[Assignment]
Restate word for word the span that opens with the line containing "can be found" and closes with the final line of the data; give only those lines.

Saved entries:
--*--
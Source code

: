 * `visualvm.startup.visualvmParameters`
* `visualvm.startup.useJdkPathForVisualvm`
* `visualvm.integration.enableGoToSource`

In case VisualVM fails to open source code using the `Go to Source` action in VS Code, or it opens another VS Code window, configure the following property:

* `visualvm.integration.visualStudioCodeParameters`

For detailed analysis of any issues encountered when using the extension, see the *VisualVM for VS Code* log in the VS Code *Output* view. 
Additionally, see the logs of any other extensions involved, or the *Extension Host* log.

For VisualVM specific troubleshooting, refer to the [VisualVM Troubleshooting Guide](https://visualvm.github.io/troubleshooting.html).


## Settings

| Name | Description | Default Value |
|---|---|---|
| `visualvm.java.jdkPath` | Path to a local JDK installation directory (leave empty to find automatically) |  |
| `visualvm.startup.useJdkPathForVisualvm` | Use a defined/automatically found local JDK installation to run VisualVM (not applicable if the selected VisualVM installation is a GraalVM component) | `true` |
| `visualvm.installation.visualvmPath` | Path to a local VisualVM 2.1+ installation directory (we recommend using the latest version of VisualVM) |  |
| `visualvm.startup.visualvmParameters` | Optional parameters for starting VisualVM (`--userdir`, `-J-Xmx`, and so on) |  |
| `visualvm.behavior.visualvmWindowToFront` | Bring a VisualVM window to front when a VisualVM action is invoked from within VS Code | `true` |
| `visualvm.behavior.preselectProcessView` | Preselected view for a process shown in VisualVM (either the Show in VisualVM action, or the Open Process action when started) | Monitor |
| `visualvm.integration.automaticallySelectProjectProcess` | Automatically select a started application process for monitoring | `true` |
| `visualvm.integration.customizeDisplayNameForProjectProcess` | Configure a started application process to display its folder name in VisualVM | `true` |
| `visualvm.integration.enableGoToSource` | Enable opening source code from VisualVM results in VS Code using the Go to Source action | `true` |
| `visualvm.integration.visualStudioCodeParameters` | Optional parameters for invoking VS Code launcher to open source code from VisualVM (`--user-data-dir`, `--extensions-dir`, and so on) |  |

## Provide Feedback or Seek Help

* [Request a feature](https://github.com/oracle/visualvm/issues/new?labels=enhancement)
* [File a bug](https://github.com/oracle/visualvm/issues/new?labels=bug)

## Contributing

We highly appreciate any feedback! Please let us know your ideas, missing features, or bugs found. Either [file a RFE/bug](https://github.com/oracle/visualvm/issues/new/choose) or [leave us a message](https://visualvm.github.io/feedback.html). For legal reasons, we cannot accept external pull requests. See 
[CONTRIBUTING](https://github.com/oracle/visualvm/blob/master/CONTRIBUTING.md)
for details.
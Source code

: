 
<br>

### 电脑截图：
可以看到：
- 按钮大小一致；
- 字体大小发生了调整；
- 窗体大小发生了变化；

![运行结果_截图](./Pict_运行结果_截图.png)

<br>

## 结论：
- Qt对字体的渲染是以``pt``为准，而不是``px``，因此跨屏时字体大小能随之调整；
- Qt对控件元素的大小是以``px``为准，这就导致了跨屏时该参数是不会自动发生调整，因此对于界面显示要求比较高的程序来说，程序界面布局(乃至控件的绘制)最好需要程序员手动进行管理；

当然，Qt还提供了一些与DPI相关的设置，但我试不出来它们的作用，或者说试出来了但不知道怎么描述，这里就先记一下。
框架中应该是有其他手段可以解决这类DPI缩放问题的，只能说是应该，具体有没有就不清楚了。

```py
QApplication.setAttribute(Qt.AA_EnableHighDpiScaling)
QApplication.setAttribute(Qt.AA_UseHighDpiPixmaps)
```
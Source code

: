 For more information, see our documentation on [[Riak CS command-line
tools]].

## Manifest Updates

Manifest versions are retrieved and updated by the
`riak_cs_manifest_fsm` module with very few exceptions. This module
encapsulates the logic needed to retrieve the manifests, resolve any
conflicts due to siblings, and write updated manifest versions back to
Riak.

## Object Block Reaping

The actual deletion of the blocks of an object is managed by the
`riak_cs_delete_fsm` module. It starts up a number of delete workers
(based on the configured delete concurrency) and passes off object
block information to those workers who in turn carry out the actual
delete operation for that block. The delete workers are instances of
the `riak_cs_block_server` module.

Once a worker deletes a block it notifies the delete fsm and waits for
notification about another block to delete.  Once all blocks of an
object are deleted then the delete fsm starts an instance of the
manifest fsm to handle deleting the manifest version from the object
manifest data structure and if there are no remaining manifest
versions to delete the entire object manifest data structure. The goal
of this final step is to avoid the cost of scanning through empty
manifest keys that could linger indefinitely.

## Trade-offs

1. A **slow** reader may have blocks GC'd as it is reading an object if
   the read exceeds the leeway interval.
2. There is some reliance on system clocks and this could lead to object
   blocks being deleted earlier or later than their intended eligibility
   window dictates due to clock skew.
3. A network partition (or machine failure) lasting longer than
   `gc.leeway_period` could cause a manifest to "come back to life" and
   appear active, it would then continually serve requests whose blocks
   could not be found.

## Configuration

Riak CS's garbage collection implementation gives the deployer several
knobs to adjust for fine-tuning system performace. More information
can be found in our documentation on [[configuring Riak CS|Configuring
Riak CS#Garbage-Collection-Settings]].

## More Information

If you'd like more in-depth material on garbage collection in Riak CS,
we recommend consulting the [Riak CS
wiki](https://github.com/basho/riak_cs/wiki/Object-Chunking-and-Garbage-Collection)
--*--
[Response area]
can be found in our documentation on [[configuring Riak CS|Configuring
Riak CS#Garbage-Collection-Settings]].

## More Information

If you'd like more in-depth material on garbage collection in Riak CS,
we recommend consulting the [Riak CS
wiki](https://github.com/basho/riak_cs/wiki/Object-Chunking-and-Garbage-Collection)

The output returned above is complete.